Autoantibodies to IL-1Ra and PGRN in severe COVID-19 are associated with inflammation-induced hyperphosphorylated antigen isoforms
摘要
SARS-CoV-2 infection affects multiple immune mechanisms and leads to severe COVID-19 and death, in part related to infection-induced or pre-existing autoantibodies. Here, we describe severe COVID-19 to associate with autoantibodies against interleukin-1 receptor antagonist (IL-1Ra) and progranulin (PGRN), endogenous antagonists of IL-1 and TNF signaling, respectively. These autoantibodies coincide with hyperphosphorylation of IL-1Ra (Thr111) or PGRN (Ser81), form immune complexes independent of phosphorylation, reduce antigen plasma levels, and permit enhanced IL-1 and TNF signaling.
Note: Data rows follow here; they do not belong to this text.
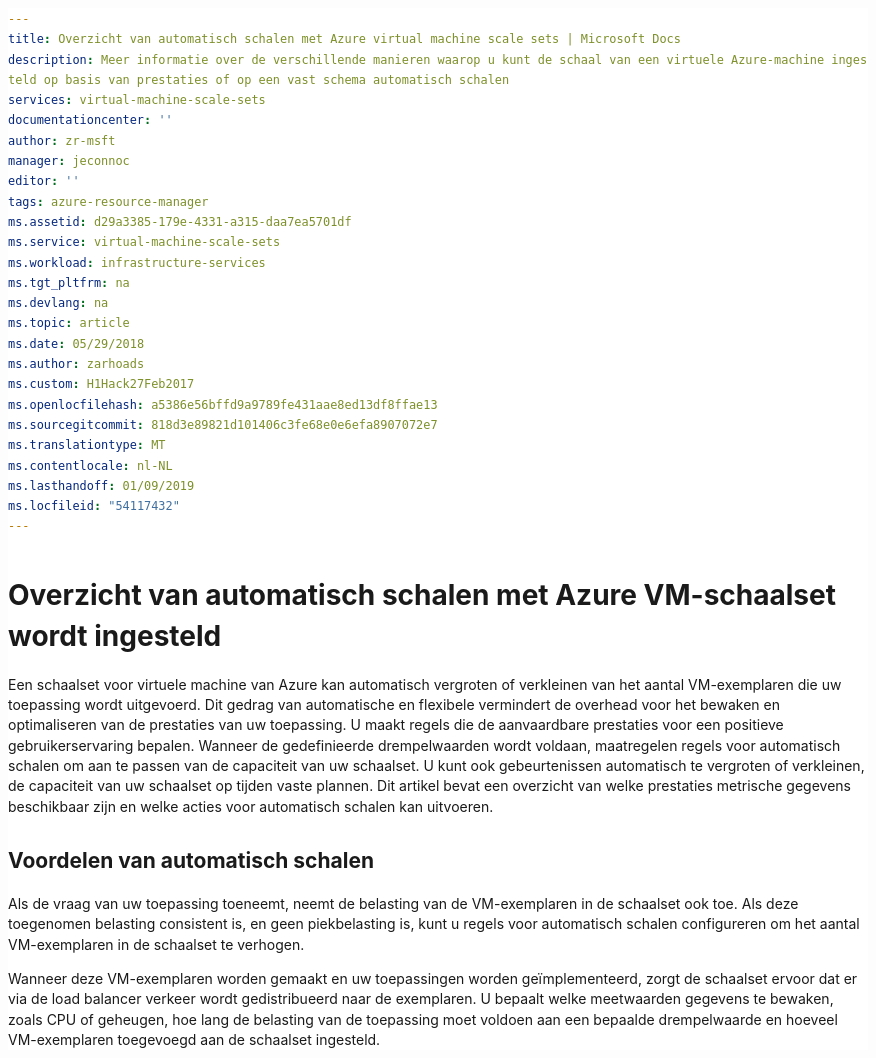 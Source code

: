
 ```yaml
---
title: Overzicht van automatisch schalen met Azure virtual machine scale sets | Microsoft Docs
description: Meer informatie over de verschillende manieren waarop u kunt de schaal van een virtuele Azure-machine ingesteld op basis van prestaties of op een vast schema automatisch schalen
services: virtual-machine-scale-sets
documentationcenter: ''
author: zr-msft
manager: jeconnoc
editor: ''
tags: azure-resource-manager
ms.assetid: d29a3385-179e-4331-a315-daa7ea5701df
ms.service: virtual-machine-scale-sets
ms.workload: infrastructure-services
ms.tgt_pltfrm: na
ms.devlang: na
ms.topic: article
ms.date: 05/29/2018
ms.author: zarhoads
ms.custom: H1Hack27Feb2017
ms.openlocfilehash: a5386e56bffd9a9789fe431aae8ed13df8ffae13
ms.sourcegitcommit: 818d3e89821d101406c3fe68e0e6efa8907072e7
ms.translationtype: MT
ms.contentlocale: nl-NL
ms.lasthandoff: 01/09/2019
ms.locfileid: "54117432"
---
```

# <a name="overview-of-autoscale-with-azure-virtual-machine-scale-sets"></a>Overzicht van automatisch schalen met Azure VM-schaalset wordt ingesteld
Een schaalset voor virtuele machine van Azure kan automatisch vergroten of verkleinen van het aantal VM-exemplaren die uw toepassing wordt uitgevoerd. Dit gedrag van automatische en flexibele vermindert de overhead voor het bewaken en optimaliseren van de prestaties van uw toepassing. U maakt regels die de aanvaardbare prestaties voor een positieve gebruikerservaring bepalen. Wanneer de gedefinieerde drempelwaarden wordt voldaan, maatregelen regels voor automatisch schalen om aan te passen van de capaciteit van uw schaalset. U kunt ook gebeurtenissen automatisch te vergroten of verkleinen, de capaciteit van uw schaalset op tijden vaste plannen. Dit artikel bevat een overzicht van welke prestaties metrische gegevens beschikbaar zijn en welke acties voor automatisch schalen kan uitvoeren.


## <a name="benefits-of-autoscale"></a>Voordelen van automatisch schalen
Als de vraag van uw toepassing toeneemt, neemt de belasting van de VM-exemplaren in de schaalset ook toe. Als deze toegenomen belasting consistent is, en geen piekbelasting is, kunt u regels voor automatisch schalen configureren om het aantal VM-exemplaren in de schaalset te verhogen.

Wanneer deze VM-exemplaren worden gemaakt en uw toepassingen worden geïmplementeerd, zorgt de schaalset ervoor dat er via de load balancer verkeer wordt gedistribueerd naar de exemplaren. U bepaalt welke meetwaarden gegevens te bewaken, zoals CPU of geheugen, hoe lang de belasting van de toepassing moet voldoen aan een bepaalde drempelwaarde en hoeveel VM-exemplaren toegevoegd aan de schaalset ingesteld.

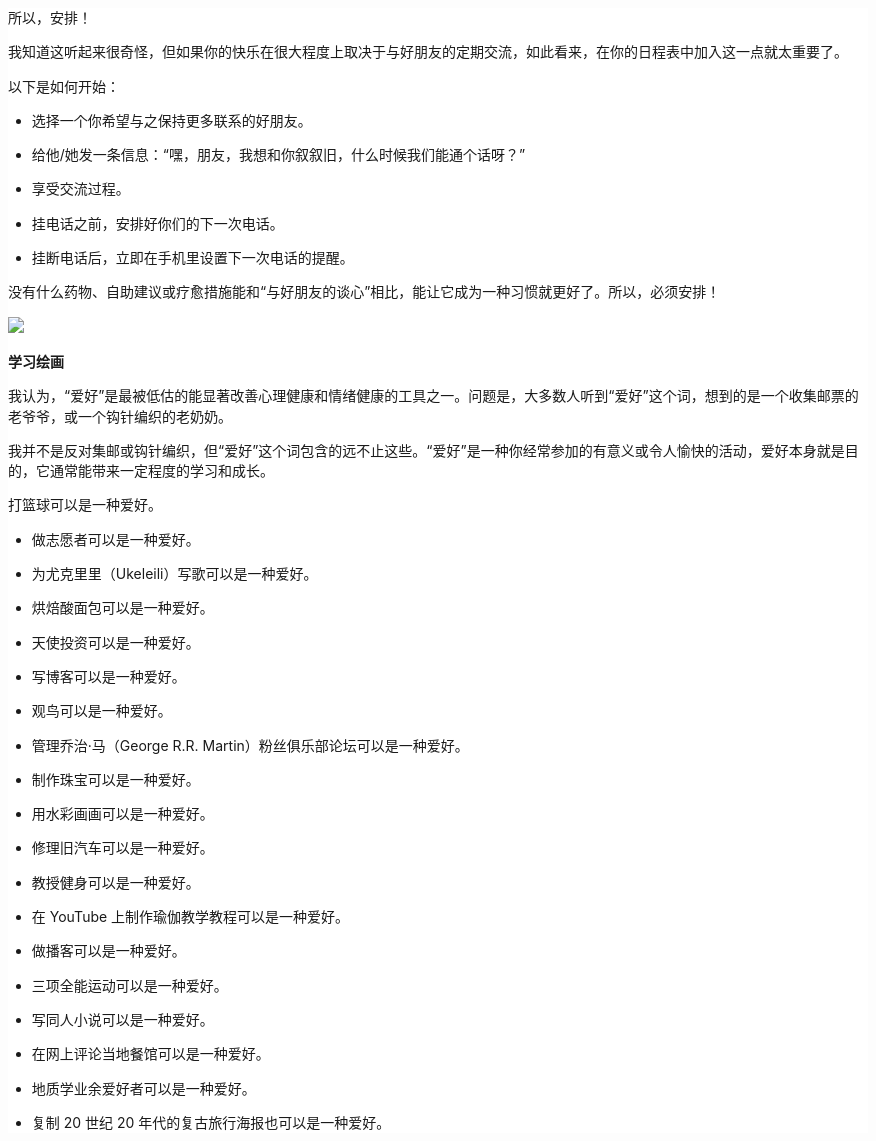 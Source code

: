 所以，安排！

我知道这听起来很奇怪，但如果你的快乐在很大程度上取决于与好朋友的定期交流，如此看来，在你的日程表中加入这一点就太重要了。

以下是如何开始：

- 选择一个你希望与之保持更多联系的好朋友。
    
- 给他/她发一条信息：“嘿，朋友，我想和你叙叙旧，什么时候我们能通个话呀？”
    
- 享受交流过程。
    
- 挂电话之前，安排好你们的下一次电话。
    
- 挂断电话后，立即在手机里设置下一次电话的提醒。
    

没有什么药物、自助建议或疗愈措施能和“与好朋友的谈心”相比，能让它成为一种习惯就更好了。所以，必须安排！

![](https://mmbiz.qpic.cn/mmbiz_png/QicyPhNHD5vZUa908kpL7Picrx3MeGIdDWf6FROaM0vn76D11ZHcEmjAFDWIHauXuY7U141bTDlCVT9nRIdxfBjw/640?wx_fmt=png)

**学习绘画**

我认为，“爱好”是最被低估的能显著改善心理健康和情绪健康的工具之一。问题是，大多数人听到“爱好”这个词，想到的是一个收集邮票的老爷爷，或一个钩针编织的老奶奶。

我并不是反对集邮或钩针编织，但“爱好”这个词包含的远不止这些。“爱好”是一种你经常参加的有意义或令人愉快的活动，爱好本身就是目的，它通常能带来一定程度的学习和成长。

打篮球可以是一种爱好。

- 做志愿者可以是一种爱好。
    
- 为尤克里里（Ukeleili）写歌可以是一种爱好。
    
- 烘焙酸面包可以是一种爱好。
    
- 天使投资可以是一种爱好。
    
- 写博客可以是一种爱好。
    
- 观鸟可以是一种爱好。
    
- 管理乔治·马（George R.R. Martin）粉丝俱乐部论坛可以是一种爱好。
    
- 制作珠宝可以是一种爱好。
    
- 用水彩画画可以是一种爱好。
    
- 修理旧汽车可以是一种爱好。
    
- 教授健身可以是一种爱好。
    
- 在 YouTube 上制作瑜伽教学教程可以是一种爱好。
    
- 做播客可以是一种爱好。
    
- 三项全能运动可以是一种爱好。
    
- 写同人小说可以是一种爱好。
    
- 在网上评论当地餐馆可以是一种爱好。
    
- 地质学业余爱好者可以是一种爱好。
    
- 复制 20 世纪 20 年代的复古旅行海报也可以是一种爱好。
     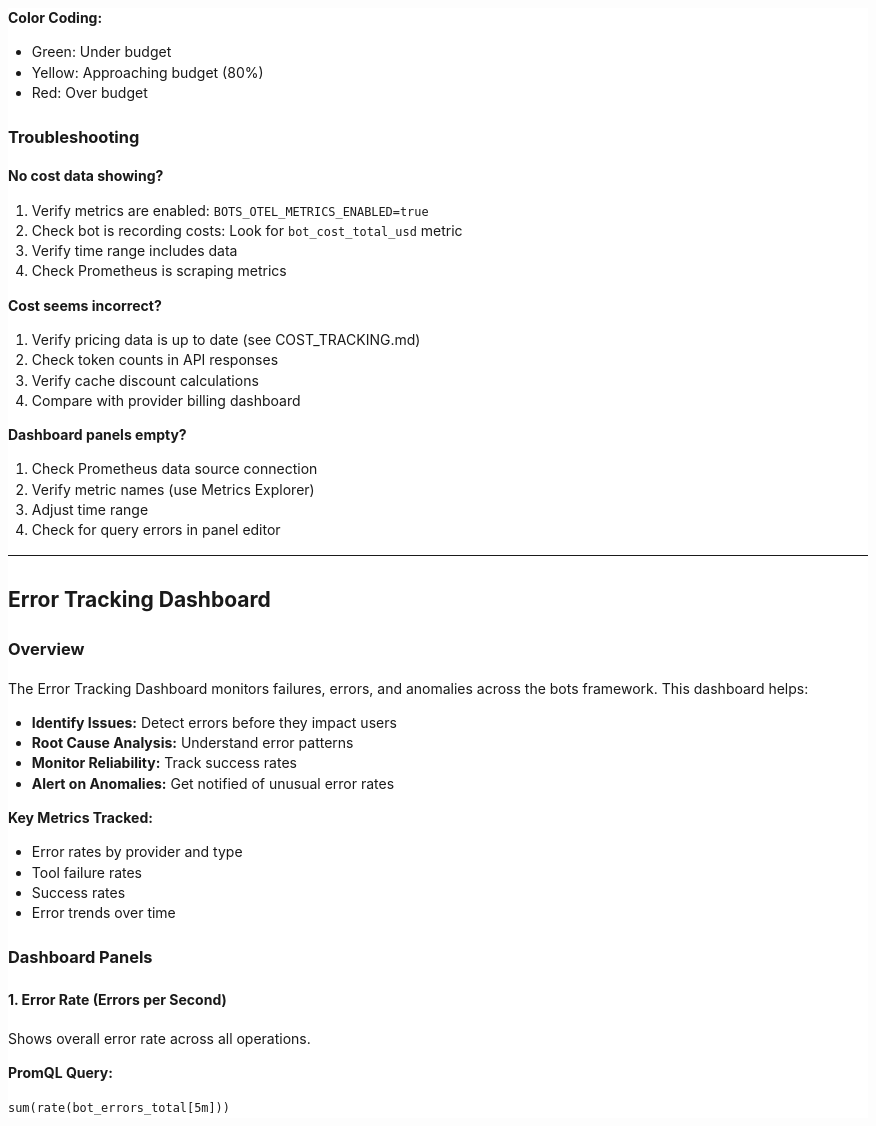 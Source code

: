 **Color Coding:**
- Green: Under budget
- Yellow: Approaching budget (80%)
- Red: Over budget

### Troubleshooting

**No cost data showing?**
1. Verify metrics are enabled: `BOTS_OTEL_METRICS_ENABLED=true`
2. Check bot is recording costs: Look for `bot_cost_total_usd` metric
3. Verify time range includes data
4. Check Prometheus is scraping metrics

**Cost seems incorrect?**
1. Verify pricing data is up to date (see COST_TRACKING.md)
2. Check token counts in API responses
3. Verify cache discount calculations
4. Compare with provider billing dashboard

**Dashboard panels empty?**
1. Check Prometheus data source connection
2. Verify metric names (use Metrics Explorer)
3. Adjust time range
4. Check for query errors in panel editor

---

## Error Tracking Dashboard

### Overview

The Error Tracking Dashboard monitors failures, errors, and anomalies across the bots framework. This dashboard helps:

- **Identify Issues:** Detect errors before they impact users
- **Root Cause Analysis:** Understand error patterns
- **Monitor Reliability:** Track success rates
- **Alert on Anomalies:** Get notified of unusual error rates

**Key Metrics Tracked:**
- Error rates by provider and type
- Tool failure rates
- Success rates
- Error trends over time

### Dashboard Panels

#### 1. Error Rate (Errors per Second)
Shows overall error rate across all operations.

**PromQL Query:**
```promql
sum(rate(bot_errors_total[5m]))
```
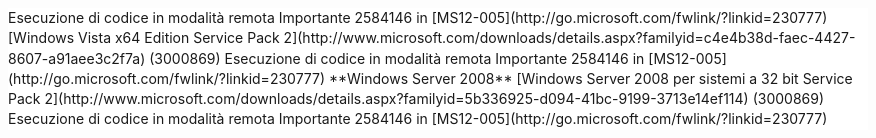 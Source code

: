 </td>
<td style="border:1px solid black;">
Esecuzione di codice in modalità remota

</td>
<td style="border:1px solid black;">
Importante

</td>
<td style="border:1px solid black;">
2584146 in [MS12-005](http://go.microsoft.com/fwlink/?linkid=230777)

</td>
</tr>
<tr>
<td style="border:1px solid black;">
[Windows Vista x64 Edition Service Pack 2](http://www.microsoft.com/downloads/details.aspx?familyid=c4e4b38d-faec-4427-8607-a91aee3c2f7a)  
(3000869)

</td>
<td style="border:1px solid black;">
Esecuzione di codice in modalità remota

</td>
<td style="border:1px solid black;">
Importante

</td>
<td style="border:1px solid black;">
2584146 in [MS12-005](http://go.microsoft.com/fwlink/?linkid=230777)

</td>
</tr>
<tr>
<td style="border:1px solid black;" colspan="4">
**Windows Server 2008**

</td>
</tr>
<tr>
<td style="border:1px solid black;">
[Windows Server 2008 per sistemi a 32 bit Service Pack 2](http://www.microsoft.com/downloads/details.aspx?familyid=5b336925-d094-41bc-9199-3713e14ef114)  
(3000869)

</td>
<td style="border:1px solid black;">
Esecuzione di codice in modalità remota

</td>
<td style="border:1px solid black;">
Importante

</td>
<td style="border:1px solid black;">
2584146 in [MS12-005](http://go.microsoft.com/fwlink/?linkid=230777)
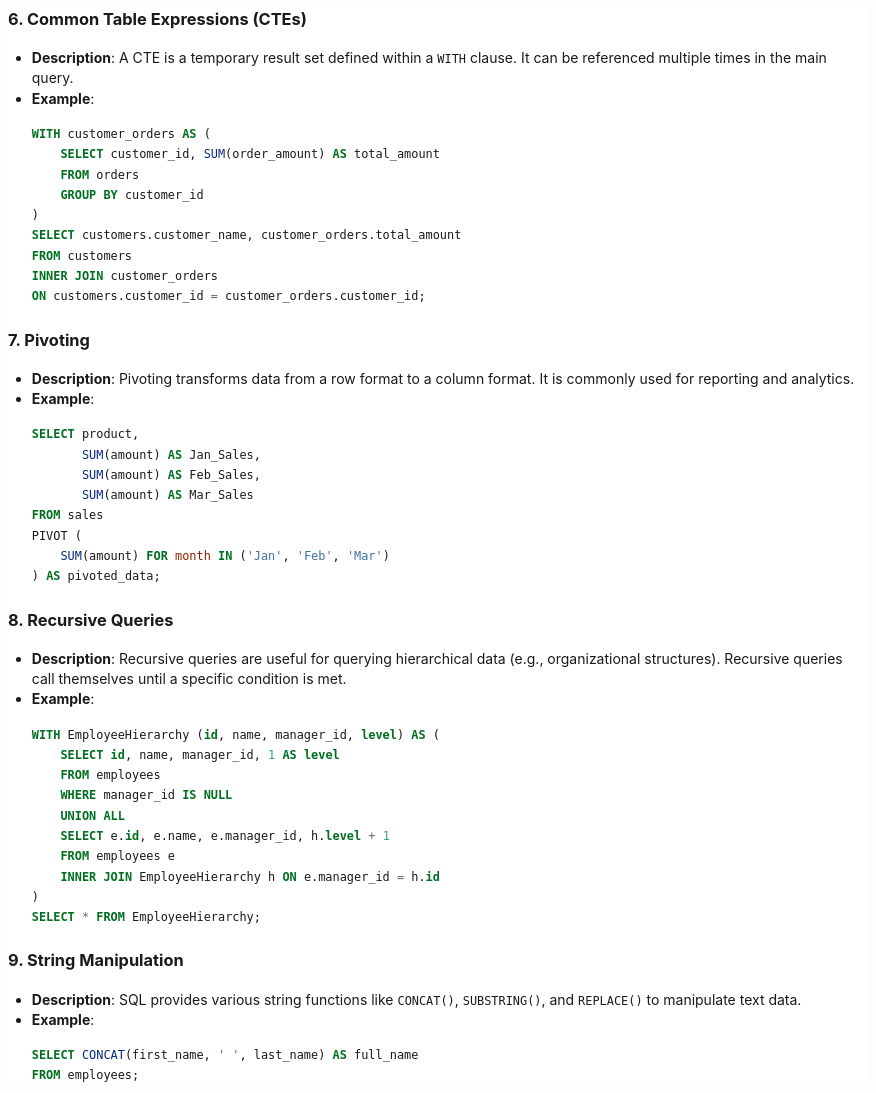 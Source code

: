 ### 6. **Common Table Expressions (CTEs)**
   - **Description**: A CTE is a temporary result set defined within a `WITH` clause. It can be referenced multiple times in the main query.
   - **Example**:
     ```sql
     WITH customer_orders AS (
         SELECT customer_id, SUM(order_amount) AS total_amount
         FROM orders
         GROUP BY customer_id
     )
     SELECT customers.customer_name, customer_orders.total_amount
     FROM customers
     INNER JOIN customer_orders
     ON customers.customer_id = customer_orders.customer_id;
     ```

### 7. **Pivoting**
   - **Description**: Pivoting transforms data from a row format to a column format. It is commonly used for reporting and analytics.
   - **Example**:
     ```sql
     SELECT product,
            SUM(amount) AS Jan_Sales,
            SUM(amount) AS Feb_Sales,
            SUM(amount) AS Mar_Sales
     FROM sales
     PIVOT (
         SUM(amount) FOR month IN ('Jan', 'Feb', 'Mar')
     ) AS pivoted_data;
     ```

### 8. **Recursive Queries**
   - **Description**: Recursive queries are useful for querying hierarchical data (e.g., organizational structures). Recursive queries call themselves until a specific condition is met.
   - **Example**:
     ```sql
     WITH EmployeeHierarchy (id, name, manager_id, level) AS (
         SELECT id, name, manager_id, 1 AS level
         FROM employees
         WHERE manager_id IS NULL
         UNION ALL
         SELECT e.id, e.name, e.manager_id, h.level + 1
         FROM employees e
         INNER JOIN EmployeeHierarchy h ON e.manager_id = h.id
     )
     SELECT * FROM EmployeeHierarchy;
     ```

### 9. **String Manipulation**
   - **Description**: SQL provides various string functions like `CONCAT()`, `SUBSTRING()`, and `REPLACE()` to manipulate text data.
   - **Example**:
     ```sql
     SELECT CONCAT(first_name, ' ', last_name) AS full_name
     FROM employees;
     ```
Using phage-display selected Fabs specific for hyperphosphorylated isoforms, we track phospho-antigens and autoantibodies in a German national pandemic network cohort. Most seropositive patients show both autoantibodies. Levels peak at baseline and decline over 12 months, with phospho-antigens decreasing before autoantibodies. Seropositivity associates with hyperinflammation and cytokine profiles. Importantly, signaling by key inflammatory cytokines induce IL-1Ra and PGRN hyperphosphorylation in healthy monocytes, but require up to 1000-fold higher doses than in monocytes from previously seropositive severe COVID-19 survivors.